▶ **GIVEN DATA**

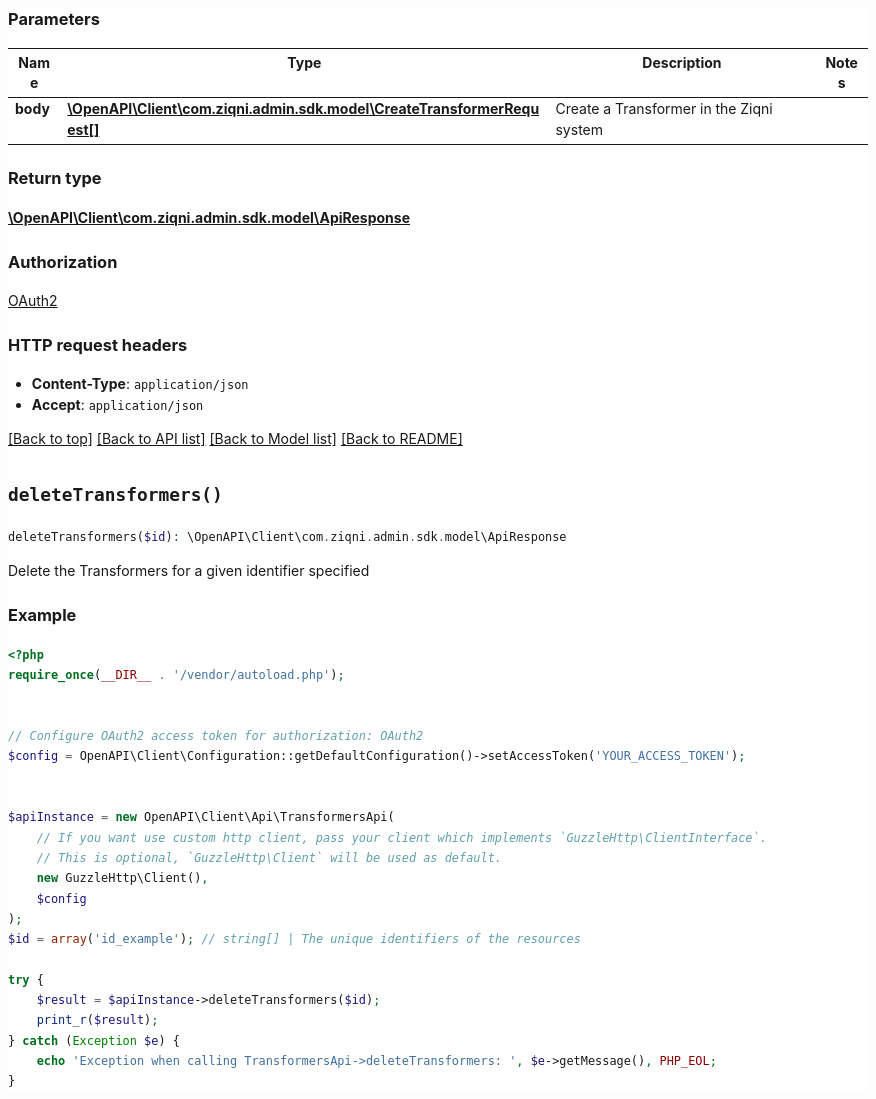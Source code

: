 ### Parameters

| Name | Type | Description  | Notes |
| ------------- | ------------- | ------------- | ------------- |
| **body** | [**\OpenAPI\Client\com.ziqni.admin.sdk.model\CreateTransformerRequest[]**](../Model/CreateTransformerRequest.md)| Create a Transformer in the Ziqni system | |

### Return type

[**\OpenAPI\Client\com.ziqni.admin.sdk.model\ApiResponse**](../Model/ApiResponse.md)

### Authorization

[OAuth2](../../README.md#OAuth2)

### HTTP request headers

- **Content-Type**: `application/json`
- **Accept**: `application/json`

[[Back to top]](#) [[Back to API list]](../../README.md#endpoints)
[[Back to Model list]](../../README.md#models)
[[Back to README]](../../README.md)

## `deleteTransformers()`

```php
deleteTransformers($id): \OpenAPI\Client\com.ziqni.admin.sdk.model\ApiResponse
```



Delete the Transformers for a given identifier specified

### Example

```php
<?php
require_once(__DIR__ . '/vendor/autoload.php');


// Configure OAuth2 access token for authorization: OAuth2
$config = OpenAPI\Client\Configuration::getDefaultConfiguration()->setAccessToken('YOUR_ACCESS_TOKEN');


$apiInstance = new OpenAPI\Client\Api\TransformersApi(
    // If you want use custom http client, pass your client which implements `GuzzleHttp\ClientInterface`.
    // This is optional, `GuzzleHttp\Client` will be used as default.
    new GuzzleHttp\Client(),
    $config
);
$id = array('id_example'); // string[] | The unique identifiers of the resources

try {
    $result = $apiInstance->deleteTransformers($id);
    print_r($result);
} catch (Exception $e) {
    echo 'Exception when calling TransformersApi->deleteTransformers: ', $e->getMessage(), PHP_EOL;
}
```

▶ **YOUR OBJECTIVE**
From the data above, give the number of lines that hold "Back", without anything else.

▶ **THE COMPLETED TASK**
3